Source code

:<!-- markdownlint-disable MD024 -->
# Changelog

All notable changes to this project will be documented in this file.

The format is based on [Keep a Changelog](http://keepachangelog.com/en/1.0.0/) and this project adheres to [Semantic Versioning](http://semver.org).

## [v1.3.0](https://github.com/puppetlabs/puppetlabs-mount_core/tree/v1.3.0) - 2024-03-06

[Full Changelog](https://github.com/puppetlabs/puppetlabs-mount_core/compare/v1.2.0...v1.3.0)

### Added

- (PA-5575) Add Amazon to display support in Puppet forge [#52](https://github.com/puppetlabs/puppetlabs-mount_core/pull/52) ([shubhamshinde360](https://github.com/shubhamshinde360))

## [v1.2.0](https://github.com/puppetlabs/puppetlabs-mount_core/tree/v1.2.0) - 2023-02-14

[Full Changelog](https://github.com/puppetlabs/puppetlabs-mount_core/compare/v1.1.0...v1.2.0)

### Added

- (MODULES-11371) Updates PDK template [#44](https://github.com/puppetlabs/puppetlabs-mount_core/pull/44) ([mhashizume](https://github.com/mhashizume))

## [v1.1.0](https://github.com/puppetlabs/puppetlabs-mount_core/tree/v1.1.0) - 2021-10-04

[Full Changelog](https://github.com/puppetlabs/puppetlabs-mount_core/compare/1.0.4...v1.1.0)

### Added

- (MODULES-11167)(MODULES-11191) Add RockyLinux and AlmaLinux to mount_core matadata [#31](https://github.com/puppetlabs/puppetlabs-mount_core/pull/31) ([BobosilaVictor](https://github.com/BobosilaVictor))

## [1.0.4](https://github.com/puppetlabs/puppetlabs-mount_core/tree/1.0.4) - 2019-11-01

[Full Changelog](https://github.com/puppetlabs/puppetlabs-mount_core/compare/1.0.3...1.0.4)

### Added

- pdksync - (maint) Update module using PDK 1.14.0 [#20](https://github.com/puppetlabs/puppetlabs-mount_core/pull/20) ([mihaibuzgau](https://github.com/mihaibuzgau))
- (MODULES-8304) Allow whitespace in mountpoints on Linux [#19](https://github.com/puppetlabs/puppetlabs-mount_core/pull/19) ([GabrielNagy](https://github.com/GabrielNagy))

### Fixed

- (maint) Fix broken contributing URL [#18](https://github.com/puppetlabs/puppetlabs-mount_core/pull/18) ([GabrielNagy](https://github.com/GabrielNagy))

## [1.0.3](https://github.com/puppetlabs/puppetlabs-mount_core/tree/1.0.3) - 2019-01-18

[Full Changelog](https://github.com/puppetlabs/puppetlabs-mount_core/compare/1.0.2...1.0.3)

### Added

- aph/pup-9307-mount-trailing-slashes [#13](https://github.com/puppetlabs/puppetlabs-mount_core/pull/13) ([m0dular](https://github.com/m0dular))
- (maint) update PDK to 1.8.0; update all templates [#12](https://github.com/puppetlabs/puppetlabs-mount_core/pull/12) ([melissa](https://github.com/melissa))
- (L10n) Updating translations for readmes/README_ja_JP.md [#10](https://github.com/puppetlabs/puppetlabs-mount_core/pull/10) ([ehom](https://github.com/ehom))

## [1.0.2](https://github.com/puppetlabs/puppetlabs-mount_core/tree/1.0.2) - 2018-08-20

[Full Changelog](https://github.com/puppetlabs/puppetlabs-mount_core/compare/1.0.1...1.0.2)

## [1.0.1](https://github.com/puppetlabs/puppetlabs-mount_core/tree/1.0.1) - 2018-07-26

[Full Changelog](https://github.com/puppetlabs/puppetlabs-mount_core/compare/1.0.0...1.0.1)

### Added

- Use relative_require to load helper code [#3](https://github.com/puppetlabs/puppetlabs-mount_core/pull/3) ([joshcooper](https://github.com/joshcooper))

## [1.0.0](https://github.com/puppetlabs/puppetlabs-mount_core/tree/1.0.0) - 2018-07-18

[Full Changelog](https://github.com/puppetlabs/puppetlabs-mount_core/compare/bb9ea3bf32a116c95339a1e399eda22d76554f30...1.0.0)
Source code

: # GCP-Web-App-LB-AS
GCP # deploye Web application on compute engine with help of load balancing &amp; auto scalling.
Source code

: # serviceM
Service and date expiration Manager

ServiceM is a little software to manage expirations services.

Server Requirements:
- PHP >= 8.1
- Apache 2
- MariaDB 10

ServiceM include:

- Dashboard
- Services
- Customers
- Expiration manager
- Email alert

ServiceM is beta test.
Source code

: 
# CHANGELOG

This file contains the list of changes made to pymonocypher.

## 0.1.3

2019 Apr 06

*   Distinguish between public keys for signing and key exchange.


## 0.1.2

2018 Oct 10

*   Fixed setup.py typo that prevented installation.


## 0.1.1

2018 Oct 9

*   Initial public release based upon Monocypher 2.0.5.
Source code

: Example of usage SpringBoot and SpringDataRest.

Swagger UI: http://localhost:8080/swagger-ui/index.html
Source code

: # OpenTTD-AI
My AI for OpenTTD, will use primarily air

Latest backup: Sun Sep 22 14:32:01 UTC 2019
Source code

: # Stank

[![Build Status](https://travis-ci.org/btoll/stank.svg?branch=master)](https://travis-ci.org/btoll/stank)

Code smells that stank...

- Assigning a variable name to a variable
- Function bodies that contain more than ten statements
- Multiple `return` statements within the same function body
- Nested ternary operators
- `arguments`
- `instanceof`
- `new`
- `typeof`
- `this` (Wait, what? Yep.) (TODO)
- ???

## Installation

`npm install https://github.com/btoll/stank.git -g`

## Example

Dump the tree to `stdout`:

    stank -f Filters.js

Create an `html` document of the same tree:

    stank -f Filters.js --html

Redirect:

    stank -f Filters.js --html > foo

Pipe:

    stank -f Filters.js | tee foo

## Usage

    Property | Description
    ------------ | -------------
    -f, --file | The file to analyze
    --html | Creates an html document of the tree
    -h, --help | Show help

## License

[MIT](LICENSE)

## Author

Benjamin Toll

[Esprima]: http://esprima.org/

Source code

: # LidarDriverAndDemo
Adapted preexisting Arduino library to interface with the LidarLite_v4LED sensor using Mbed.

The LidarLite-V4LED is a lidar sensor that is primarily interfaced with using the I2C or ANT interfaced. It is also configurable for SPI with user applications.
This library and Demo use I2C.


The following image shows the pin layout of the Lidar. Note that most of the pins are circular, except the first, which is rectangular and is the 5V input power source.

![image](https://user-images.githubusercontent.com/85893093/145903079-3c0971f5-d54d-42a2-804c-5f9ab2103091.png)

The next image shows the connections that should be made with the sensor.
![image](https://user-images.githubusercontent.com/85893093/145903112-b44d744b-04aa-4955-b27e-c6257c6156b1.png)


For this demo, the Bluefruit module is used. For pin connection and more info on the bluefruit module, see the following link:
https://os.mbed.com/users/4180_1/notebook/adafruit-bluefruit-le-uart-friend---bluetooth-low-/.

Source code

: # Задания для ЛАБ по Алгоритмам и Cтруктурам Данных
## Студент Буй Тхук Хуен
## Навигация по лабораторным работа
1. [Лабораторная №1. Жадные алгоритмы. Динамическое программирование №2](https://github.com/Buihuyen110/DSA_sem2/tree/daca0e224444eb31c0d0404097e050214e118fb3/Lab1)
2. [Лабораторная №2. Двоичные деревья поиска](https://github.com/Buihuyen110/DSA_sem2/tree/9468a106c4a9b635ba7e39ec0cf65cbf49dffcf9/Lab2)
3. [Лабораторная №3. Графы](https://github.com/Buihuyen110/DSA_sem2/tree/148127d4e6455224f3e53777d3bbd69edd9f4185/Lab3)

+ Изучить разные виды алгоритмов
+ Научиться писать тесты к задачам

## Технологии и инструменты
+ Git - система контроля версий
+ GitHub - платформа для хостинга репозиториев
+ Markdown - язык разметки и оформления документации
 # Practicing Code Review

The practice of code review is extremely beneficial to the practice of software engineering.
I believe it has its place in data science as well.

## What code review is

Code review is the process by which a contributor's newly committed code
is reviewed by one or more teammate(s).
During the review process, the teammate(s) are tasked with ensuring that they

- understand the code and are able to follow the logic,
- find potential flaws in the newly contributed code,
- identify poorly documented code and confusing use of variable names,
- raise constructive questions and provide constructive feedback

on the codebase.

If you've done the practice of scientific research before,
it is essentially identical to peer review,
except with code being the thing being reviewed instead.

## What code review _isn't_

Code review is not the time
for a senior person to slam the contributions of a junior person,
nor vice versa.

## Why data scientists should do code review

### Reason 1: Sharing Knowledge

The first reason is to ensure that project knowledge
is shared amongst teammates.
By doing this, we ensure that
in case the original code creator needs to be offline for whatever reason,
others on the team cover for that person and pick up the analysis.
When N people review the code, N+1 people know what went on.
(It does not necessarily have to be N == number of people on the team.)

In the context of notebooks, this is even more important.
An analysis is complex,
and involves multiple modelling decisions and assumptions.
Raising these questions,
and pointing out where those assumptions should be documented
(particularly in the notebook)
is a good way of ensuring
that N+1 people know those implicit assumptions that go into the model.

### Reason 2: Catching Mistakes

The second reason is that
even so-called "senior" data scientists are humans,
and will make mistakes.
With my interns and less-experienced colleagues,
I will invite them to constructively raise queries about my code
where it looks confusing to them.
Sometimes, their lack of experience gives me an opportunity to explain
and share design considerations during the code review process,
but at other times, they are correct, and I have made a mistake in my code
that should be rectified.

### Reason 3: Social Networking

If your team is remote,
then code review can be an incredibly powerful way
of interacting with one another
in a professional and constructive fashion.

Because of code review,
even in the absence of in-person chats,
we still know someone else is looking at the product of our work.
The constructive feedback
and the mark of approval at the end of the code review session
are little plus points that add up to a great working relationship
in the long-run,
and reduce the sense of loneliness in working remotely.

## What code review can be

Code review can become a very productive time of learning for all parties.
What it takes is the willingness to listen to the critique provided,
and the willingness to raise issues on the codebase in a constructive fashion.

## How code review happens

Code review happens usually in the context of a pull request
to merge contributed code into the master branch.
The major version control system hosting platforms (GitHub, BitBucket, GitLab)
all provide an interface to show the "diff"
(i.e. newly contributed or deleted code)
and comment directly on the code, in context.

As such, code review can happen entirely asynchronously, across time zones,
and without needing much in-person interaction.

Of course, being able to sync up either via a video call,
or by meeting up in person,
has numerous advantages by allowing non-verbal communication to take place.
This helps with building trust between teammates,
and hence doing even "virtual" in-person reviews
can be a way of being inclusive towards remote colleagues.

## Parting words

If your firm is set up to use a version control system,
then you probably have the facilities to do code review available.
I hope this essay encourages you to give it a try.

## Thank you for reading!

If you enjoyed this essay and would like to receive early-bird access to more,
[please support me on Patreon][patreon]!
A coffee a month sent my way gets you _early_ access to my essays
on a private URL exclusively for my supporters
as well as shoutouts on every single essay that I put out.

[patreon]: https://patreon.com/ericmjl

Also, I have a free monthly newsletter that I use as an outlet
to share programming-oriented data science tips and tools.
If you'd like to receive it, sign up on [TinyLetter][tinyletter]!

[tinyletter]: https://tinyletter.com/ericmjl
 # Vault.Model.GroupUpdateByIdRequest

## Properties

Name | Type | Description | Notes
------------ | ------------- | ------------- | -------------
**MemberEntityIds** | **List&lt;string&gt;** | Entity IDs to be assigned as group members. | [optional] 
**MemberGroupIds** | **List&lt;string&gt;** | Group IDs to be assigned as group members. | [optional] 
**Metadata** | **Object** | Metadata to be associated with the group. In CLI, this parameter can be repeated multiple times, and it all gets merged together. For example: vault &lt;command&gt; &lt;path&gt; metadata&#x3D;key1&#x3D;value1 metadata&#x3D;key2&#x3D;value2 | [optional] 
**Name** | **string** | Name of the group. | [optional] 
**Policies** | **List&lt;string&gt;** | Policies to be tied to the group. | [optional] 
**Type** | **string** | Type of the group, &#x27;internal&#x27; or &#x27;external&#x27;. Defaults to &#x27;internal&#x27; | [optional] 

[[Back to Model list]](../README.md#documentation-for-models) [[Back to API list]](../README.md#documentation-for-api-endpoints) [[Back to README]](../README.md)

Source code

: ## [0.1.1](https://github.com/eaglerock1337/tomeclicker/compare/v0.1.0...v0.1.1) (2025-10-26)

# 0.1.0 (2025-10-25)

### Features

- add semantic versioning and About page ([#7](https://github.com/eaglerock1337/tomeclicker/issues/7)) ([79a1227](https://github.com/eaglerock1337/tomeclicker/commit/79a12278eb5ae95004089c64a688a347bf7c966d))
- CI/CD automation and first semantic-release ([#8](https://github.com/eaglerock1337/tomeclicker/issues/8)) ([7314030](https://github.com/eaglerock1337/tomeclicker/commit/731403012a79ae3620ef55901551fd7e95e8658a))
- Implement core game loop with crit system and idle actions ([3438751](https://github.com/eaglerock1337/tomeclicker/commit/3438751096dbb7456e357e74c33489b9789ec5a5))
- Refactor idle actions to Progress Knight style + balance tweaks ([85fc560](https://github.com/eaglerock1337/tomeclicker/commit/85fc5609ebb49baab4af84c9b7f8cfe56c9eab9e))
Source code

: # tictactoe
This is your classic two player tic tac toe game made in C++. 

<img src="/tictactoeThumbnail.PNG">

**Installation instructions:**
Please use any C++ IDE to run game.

__________

• What is expected
Quote the listing above, but only from the line that shows "A coffee a month" through the line that shows "Also, I have".

• Answer below
A coffee a month sent my way gets you _early_ access to my essays
on a private URL exclusively for my supporters
as well as shoutouts on every single essay that I put out.

[patreon]: https://patreon.com/ericmjl

Also, I have a free monthly newsletter that I use as an outlet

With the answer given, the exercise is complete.